You can try the models with l2-regularization using:
./weight-decay.sh <rom name> <network type>, e.g:
./weight-decay.sh breakout big_ram
The models with learning rate decreased to
./learningrate.sh <rom name> <network type>, e.g:
./learningrate.sh breakout big_ram
You need to put roms in the roms
subdirectory. Their names should be spelled with lowercase letters, e.g. breakout.bin
.
-
https://github.com/spragunr/deep_q_rl
Original Nathan Sprague implementation of DQN.
-
https://sites.google.com/a/deepmind.com/dqn
This is the code DeepMind used for the Nature paper.

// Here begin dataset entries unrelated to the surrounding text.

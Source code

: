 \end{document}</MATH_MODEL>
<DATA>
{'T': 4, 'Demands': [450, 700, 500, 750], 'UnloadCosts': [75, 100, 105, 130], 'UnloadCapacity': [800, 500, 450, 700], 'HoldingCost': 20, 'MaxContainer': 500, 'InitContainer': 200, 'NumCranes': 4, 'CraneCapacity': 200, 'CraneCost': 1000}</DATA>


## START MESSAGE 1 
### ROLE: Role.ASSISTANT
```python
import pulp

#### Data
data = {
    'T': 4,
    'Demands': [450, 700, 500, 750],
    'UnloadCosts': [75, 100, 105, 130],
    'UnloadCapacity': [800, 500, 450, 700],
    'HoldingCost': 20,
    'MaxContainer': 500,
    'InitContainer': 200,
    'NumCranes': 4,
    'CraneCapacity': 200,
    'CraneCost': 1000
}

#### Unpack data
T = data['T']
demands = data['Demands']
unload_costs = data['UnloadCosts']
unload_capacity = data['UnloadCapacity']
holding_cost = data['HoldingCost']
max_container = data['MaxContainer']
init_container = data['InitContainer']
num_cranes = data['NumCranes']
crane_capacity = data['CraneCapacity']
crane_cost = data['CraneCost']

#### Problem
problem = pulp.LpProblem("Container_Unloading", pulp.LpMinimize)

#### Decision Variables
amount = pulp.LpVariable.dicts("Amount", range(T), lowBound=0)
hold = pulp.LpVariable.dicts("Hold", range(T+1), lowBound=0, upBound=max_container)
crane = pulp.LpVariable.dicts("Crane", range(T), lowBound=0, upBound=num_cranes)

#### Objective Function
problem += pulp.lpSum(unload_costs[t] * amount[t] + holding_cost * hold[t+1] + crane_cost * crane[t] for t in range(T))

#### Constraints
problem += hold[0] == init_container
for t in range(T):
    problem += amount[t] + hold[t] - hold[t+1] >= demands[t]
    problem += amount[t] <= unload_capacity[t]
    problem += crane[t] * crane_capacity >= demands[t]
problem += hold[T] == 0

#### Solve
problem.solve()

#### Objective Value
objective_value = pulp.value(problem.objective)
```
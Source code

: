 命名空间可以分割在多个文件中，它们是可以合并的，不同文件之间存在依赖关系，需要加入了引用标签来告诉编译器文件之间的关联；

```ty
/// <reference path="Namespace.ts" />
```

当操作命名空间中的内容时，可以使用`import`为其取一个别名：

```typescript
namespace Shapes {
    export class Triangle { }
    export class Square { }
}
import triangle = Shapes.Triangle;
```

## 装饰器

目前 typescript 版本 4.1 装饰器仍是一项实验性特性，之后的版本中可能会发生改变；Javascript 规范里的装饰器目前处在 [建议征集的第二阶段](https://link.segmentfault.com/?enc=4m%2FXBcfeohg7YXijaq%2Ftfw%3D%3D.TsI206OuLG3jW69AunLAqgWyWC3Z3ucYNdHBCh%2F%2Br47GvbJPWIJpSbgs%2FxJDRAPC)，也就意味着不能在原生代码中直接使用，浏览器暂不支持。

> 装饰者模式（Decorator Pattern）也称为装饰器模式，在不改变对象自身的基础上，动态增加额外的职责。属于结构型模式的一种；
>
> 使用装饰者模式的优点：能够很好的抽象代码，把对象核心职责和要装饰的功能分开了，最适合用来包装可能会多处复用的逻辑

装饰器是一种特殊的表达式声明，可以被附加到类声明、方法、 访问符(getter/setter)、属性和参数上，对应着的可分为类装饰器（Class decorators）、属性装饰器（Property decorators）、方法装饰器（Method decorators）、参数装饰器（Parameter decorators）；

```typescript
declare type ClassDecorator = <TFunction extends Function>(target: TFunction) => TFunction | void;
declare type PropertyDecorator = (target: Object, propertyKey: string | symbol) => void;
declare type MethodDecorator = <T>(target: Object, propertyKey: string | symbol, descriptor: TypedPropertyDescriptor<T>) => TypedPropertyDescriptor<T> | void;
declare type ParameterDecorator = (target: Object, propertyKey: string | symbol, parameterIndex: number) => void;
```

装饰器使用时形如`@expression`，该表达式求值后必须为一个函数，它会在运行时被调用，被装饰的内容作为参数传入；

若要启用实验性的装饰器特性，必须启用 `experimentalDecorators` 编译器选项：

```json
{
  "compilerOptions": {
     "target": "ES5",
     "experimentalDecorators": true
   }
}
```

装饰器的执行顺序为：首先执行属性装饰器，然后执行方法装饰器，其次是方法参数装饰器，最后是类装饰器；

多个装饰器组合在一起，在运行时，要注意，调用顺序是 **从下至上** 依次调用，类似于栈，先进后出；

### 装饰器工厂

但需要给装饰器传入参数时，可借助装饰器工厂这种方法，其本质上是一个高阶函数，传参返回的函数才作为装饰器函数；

The license only permits the code to be used for "evaluating and reviewing" the claims made in the paper.
-
https://github.com/muupan/dqn-in-the-caffe
Working Caffe-based implementation. (I haven't tried it, but there is a video of the agent playing Pong successfully.)
-
https://github.com/kristjankorjus/Replicating-DeepMind
Defunct? As far as I know, this package was never fully functional. The project is described here: http://robohub.org/artificial-general-intelligence-that-plays-atari-video-games-how-did-deepmind-do-it/
-
https://github.com/brian473/neural_rl
This is an almost-working implementation developed during Spring 2014 by my student Brian Brown. I haven't reused his code, but Brian and I worked together to puzzle through some of the blank areas of the original paper.